Using a wok or large frying pan toss in a couple of dashes of vegetable oil (you can opt for peanut oil or sesame oil but personally I’d only use them as an extra dash for flavouring with regular oil). Heat: generally you want the oil to be hot so your cooking has to be fast (warning…do not wait until the oil is smoking…this is usually too hot). You can test oil temperature by dropping in a couple of small bits of minced garlic to see if they ‘sizzle’). Add minced garlic and swirl around in oil for a few seconds (don’t let them brown). Dump in the green beans and begin stirring them around in the pan/wok. After about a minute of stir frying (get it?) sprinkle in the ginger. Stir Fry for another minute. Splash in a coupla/three tablespoons of white wine and a wee dash of Soy Sauce (to taste). Toss vigorously then slap a lid of the pan/wok and let steam for another couple of minutes.

Don’t let those guys sit for too long as they will go limp with too much cooking (like virtually all veggies abused thusly).

The beans should become much more intensely green and yet still be somewhat crunchy for optimal yumminess. As you serve them out give them a quick toss again to get as much of the flavourful ‘sauce’ from the pan onto the beans. Serve as a side dish with a whole slew of other foods and enjoy.

First: stay away from those cans. Outside of “baked beans” most every veggie in a can is already over-cooked.

If you don’t want to buy fresh, or it’s just too much work, at least buy frozen.

Most vegetables can easily be microwaved.

Mix some diced onions and peppers into corn. Salt and pepper. Microwave for about 3 minutes. Add some shredded cheddar. Serve.

Peas: add a pinch of peppermint. Pat of butter. Microwave for 3 minutes.

Asparagrass. . .has to be thin and green. Cut off end of stalk so the hard stringy part is gone. Put in a microwave pot with about 2 ounces water. Microwave about three to five minutes. Should remain crisp. Drain and serve with a vinegar and oil dress or a ranch dressing.

Cheese sauce, good for any augratin dish, especially brocolli, Cauliflower, and potatoes. Cook the vegies separately.

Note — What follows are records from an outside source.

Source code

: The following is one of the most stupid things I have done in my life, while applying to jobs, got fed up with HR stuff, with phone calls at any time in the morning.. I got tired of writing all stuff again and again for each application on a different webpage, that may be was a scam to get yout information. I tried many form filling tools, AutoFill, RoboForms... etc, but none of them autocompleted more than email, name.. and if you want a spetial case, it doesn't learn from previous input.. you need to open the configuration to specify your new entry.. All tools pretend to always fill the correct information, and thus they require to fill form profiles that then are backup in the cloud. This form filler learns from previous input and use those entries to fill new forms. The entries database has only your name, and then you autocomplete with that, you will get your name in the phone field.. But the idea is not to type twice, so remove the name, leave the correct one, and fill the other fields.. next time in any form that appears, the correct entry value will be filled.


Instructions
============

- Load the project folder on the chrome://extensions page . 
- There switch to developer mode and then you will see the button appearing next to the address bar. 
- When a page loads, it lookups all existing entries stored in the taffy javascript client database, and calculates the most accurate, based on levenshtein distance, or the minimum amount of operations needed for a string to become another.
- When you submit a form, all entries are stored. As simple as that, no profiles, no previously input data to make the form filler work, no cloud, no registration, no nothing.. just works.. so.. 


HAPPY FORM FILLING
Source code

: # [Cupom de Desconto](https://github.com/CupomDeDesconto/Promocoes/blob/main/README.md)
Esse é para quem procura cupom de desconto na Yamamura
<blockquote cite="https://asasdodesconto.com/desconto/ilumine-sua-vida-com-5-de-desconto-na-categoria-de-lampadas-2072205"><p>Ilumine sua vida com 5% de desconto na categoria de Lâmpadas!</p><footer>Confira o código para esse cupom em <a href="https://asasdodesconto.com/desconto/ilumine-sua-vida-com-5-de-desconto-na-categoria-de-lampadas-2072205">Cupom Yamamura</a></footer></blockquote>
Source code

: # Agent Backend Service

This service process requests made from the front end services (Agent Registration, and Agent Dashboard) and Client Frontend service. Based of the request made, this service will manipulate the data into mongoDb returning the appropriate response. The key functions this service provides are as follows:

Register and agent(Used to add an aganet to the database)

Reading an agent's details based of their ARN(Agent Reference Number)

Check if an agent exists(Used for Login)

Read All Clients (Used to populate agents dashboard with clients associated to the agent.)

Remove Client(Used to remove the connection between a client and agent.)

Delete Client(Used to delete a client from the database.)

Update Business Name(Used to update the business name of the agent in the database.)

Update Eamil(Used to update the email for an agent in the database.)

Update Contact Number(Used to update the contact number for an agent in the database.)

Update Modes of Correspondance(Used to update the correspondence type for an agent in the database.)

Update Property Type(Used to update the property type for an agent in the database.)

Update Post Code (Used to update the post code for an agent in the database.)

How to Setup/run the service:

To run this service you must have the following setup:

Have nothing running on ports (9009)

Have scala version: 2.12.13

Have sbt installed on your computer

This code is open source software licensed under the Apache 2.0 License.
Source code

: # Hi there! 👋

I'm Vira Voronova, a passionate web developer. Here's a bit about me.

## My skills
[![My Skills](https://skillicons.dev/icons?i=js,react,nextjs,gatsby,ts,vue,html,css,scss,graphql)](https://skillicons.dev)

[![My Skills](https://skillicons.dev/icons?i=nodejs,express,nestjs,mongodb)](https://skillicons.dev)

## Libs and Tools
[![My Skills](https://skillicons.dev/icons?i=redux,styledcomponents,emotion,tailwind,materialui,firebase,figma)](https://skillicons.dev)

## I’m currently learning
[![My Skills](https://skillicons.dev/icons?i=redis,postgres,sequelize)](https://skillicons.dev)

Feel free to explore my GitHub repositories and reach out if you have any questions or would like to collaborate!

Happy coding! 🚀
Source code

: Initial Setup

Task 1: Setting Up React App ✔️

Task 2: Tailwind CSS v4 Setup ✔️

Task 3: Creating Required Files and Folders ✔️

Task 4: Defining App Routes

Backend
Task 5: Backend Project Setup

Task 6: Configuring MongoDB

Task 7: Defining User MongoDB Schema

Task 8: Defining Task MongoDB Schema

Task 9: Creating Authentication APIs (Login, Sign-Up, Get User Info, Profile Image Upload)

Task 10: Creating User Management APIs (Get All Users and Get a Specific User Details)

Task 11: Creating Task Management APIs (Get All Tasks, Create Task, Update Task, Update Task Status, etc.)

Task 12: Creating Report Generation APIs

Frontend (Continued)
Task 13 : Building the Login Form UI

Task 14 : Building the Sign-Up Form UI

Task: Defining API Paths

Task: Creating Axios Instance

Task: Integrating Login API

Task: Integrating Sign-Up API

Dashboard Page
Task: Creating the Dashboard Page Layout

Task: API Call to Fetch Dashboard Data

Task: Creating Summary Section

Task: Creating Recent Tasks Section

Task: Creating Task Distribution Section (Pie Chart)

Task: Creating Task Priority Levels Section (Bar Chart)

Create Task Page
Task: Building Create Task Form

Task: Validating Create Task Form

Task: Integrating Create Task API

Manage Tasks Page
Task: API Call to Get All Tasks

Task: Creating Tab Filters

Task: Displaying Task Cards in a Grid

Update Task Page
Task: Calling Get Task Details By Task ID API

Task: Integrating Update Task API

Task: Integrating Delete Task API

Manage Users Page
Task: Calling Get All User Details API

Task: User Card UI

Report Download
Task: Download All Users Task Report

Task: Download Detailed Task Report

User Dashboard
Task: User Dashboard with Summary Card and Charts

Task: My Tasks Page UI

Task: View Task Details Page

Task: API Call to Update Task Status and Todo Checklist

In a small pot melt 2 tblsps of butter in a half cup of milk. Add one of the following (a bit of lemon juice, a touch of white wine, a touch of cognac, or a smidgen of mustard—this is an ingredient that helps to melt the cheese. Choose by your own taste.) Once the butter has melted stir in either a tbsp of floor or a tsp of corn starch. Keep stirring over medium heat until the white sauce starts to thicken. Add a cup of cheese. (More if you like.) A little at a time. You can use cheddar, parmesan, romano. . .swiss is hard because it gets stringy. Mozzarella tends to become melted pizza. . .

pour over vegetabls and either eat or top brown in oven.

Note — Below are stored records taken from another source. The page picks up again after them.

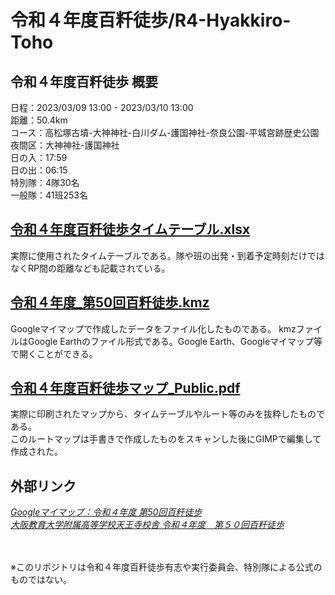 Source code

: # 令和４年度百粁徒歩/R4-Hyakkiro-Toho


## 令和４年度百粁徒歩 概要
日程：2023/03/09 13:00 - 2023/03/10 13:00<br>
距離：50.4km<br>
コース：高松塚古墳-大神神社-白川ダム-護国神社-奈良公園-平城宮跡歴史公園<br>
夜間区：大神神社-護国神社<br>
日の入：17:59<br>
日の出：06:15<br>
特別隊：4隊30名<br>
一般隊：41班253名


## [令和４年度百粁徒歩タイムテーブル.xlsx](令和４年度百粁徒歩タイムテーブル.xlsx)
実際に使用されたタイムテーブルである。隊や班の出発・到着予定時刻だけではなくRP間の距離なども記載されている。


## [令和４年度_第50回百粁徒歩.kmz](令和４年度_第50回百粁徒歩.kmz)
Googleマイマップで作成したデータをファイル化したものである。
kmzファイルはGoogle Earthのファイル形式である。Google Earth、Googleマイマップ等で開くことができる。


## [令和４年度百粁徒歩マップ_Public.pdf](令和４年度百粁徒歩マップ_Public.pdf)
実際に印刷されたマップから、タイムテーブルやルート等のみを抜粋したものである。<br>
このルートマップは手書きで作成したものをスキャンした後にGIMPで編集して作成された。


## 外部リンク
[_Googleマイマップ：令和４年度 第50回百粁徒歩_](https://www.google.com/maps/d/edit?mid=1NFiikd0GiVEzeL-7dMCdb8G_MHUs-hw&usp=sharing)<br>
[_大阪教育大学附属高等学校天王寺校舎 令和４年度_　_第５０回百粁徒歩_](https://f.osaka-kyoiku.ac.jp/tennoji-h/event_jichi/2022_100km_walk/)

<br><br>
※このリポジトリは令和４年度百粁徒歩有志や実行委員会、特別隊による公式のものではない。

KY Hot brown. Prepare as above. On a piece of toast layer ham, turkey and asparagrass. Cover with cheese sauce. Quickly brown.

I’ve recently been addicted to grilled asparagus:

Get fresh asparagus, break off the bottoms where the stalks break naturally, toss them with a drizzle of olive oil, and grill them on a grill pan or on the BBQ until they have char marks and are tender-crisp. Season them with a bit of minced garlic or a few chopped chives, and dress them with a bit of lemon juice and olive oil. The stalks develop a nice nutty, charry flavor when grilled. Dee-lish!